Los reyes de la casa: un entramado tan sugerente que se nos olvida por momentos que estamos ante un texto de denuncia, de advertencia

Según nos cuenta en su novela Basada en hechos reales, inmediatamente posterior a su exitosa autoficción Nada se opone a la noche, Delphine de Vigan quería volver a la ficción pura, huir de aquella dolorosa sobreexposición. Tenía pensado para ello escribir sobre telerrealidad, usar las notas acumuladas durante diez años desde que empezó a seguir los primeros reality shows franceses: no dejaba de sorprenderle la intención de hacer pasar por verdaderos unos conflictos a todas luces prefabricados. Sin embargo, según leemos en aquel libro, la aparición de un siniestro personaje frustró su proyecto.

Ahora, después de otros dos textos publicados, retoma aquella idea, enriquecida con las aportaciones de los nuevos cauces y soportes para la autoexposición. Y es que las redes sociales, los canales de YouTube, permiten crear una experiencia de exhibición personal autogestionada de probada rentabilidad. Se trata de “vivir para ser vistos, vivir vicariamente”, y hacer caja.

Los reyes de la casa gravita en torno a dos focos antagónicos: sus dos protagonistas. Por un lado Mélanie, casada, con dos pequeños y con la frustración de no haber triunfado como estrella de reality. Se ha tomado la revancha con un canal propio y un perfil de Instagram cuyos vídeos y stories reciben millones de visitas, y suponen ingresos millonarios. Las estrellas son en realidad sus hijos, a los que ella dirige obsesivamente en todo tipo de actividades consumistas, y a quienes siguen miles de niños deslumbrados por la visión del cumplimiento de sus propios sueños.

Por su parte, Clara es hija de padres activistas que desconfían de los medios de masas, y a los que les cuesta digerir que su hija haya decidido ingresar en la policía.
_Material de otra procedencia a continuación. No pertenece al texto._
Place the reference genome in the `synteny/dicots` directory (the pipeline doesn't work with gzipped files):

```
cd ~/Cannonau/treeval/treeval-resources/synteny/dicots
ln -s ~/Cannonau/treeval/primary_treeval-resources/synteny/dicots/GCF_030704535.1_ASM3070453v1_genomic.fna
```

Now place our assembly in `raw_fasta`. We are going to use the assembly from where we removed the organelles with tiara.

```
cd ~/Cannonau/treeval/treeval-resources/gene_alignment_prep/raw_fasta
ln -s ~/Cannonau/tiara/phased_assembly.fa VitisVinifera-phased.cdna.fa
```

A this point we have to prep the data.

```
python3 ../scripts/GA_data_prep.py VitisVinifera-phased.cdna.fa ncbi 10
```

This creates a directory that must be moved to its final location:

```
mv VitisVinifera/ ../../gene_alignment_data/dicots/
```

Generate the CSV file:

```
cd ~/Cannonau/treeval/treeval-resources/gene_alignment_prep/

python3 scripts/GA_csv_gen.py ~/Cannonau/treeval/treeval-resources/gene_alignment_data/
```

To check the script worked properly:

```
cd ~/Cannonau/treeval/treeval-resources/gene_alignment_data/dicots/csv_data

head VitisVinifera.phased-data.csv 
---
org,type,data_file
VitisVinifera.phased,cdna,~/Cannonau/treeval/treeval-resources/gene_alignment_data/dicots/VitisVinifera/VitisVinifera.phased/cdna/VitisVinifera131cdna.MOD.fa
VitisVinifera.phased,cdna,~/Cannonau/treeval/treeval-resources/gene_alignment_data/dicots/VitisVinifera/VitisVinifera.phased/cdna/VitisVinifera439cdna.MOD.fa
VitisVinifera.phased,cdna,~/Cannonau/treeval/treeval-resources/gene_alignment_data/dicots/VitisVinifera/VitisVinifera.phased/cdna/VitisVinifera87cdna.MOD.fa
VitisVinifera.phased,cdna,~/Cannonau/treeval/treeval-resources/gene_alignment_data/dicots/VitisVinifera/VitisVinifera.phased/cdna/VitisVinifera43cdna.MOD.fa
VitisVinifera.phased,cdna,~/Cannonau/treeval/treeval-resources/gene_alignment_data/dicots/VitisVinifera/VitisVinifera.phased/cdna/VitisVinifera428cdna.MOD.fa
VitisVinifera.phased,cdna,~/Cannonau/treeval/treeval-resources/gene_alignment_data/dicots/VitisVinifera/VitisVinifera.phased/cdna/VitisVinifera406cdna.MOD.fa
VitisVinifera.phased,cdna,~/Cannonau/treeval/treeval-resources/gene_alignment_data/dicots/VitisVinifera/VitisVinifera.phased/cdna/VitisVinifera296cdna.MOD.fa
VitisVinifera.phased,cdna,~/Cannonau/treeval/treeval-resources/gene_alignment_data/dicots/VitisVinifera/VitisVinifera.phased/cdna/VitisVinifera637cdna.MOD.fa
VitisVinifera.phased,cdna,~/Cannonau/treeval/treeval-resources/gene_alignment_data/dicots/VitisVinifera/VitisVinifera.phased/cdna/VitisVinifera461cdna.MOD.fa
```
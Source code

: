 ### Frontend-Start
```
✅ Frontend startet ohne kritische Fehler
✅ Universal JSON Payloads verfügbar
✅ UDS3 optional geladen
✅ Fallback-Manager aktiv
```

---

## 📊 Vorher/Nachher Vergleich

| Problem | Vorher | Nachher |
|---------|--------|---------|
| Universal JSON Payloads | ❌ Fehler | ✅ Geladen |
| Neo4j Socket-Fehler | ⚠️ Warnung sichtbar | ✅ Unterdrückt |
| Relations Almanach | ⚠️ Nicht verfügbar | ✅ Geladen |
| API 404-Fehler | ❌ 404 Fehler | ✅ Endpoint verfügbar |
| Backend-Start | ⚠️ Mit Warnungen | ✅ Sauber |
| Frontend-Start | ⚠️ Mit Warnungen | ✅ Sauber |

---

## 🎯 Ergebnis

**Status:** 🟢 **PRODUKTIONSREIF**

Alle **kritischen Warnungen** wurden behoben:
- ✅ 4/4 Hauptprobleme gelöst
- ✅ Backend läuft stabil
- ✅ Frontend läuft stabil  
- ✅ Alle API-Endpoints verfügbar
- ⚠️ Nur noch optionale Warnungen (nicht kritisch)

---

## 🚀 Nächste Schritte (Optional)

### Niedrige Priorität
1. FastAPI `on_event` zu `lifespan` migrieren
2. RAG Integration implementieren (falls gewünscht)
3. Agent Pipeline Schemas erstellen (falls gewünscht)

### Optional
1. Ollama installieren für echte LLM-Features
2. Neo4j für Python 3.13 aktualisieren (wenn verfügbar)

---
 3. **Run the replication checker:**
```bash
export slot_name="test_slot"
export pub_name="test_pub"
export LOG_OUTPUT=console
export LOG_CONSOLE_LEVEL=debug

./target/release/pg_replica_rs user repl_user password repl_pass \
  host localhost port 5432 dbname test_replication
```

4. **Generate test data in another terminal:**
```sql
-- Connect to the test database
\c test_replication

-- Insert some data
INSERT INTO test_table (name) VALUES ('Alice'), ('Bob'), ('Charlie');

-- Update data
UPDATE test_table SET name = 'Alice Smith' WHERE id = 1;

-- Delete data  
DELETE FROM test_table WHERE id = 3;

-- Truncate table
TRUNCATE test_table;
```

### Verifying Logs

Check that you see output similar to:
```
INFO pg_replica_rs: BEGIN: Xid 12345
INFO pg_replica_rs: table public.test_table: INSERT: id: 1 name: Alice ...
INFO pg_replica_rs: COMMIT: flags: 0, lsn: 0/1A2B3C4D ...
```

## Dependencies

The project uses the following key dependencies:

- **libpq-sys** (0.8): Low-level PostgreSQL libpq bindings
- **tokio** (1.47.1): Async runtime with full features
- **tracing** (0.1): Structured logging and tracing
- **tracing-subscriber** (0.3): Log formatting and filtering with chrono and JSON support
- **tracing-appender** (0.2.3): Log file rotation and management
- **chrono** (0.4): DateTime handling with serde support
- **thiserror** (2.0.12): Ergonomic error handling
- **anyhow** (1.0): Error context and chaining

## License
Allí se ha ganado fama de rigurosa en las investigaciones y exigente en la redacción de los documentos que pasan por sus manos. Pertenece a la Brigada Criminal, la designada para investigar la desaparición de la hija de seis años de Mélanie, la preferida de los suscriptores del canal.

Con estos mimbres, de Vigan sumerge al lector en un apasionante thriller literario, y lo guía a través de las distintas líneas de investigación, insinuando motivaciones, sugiriendo sospechosos, gestionando la información que la madre y demás familiares aportan. Crea así un entramado tan sugerente que se nos olvida por momentos que estamos ante un texto de denuncia, de advertencia.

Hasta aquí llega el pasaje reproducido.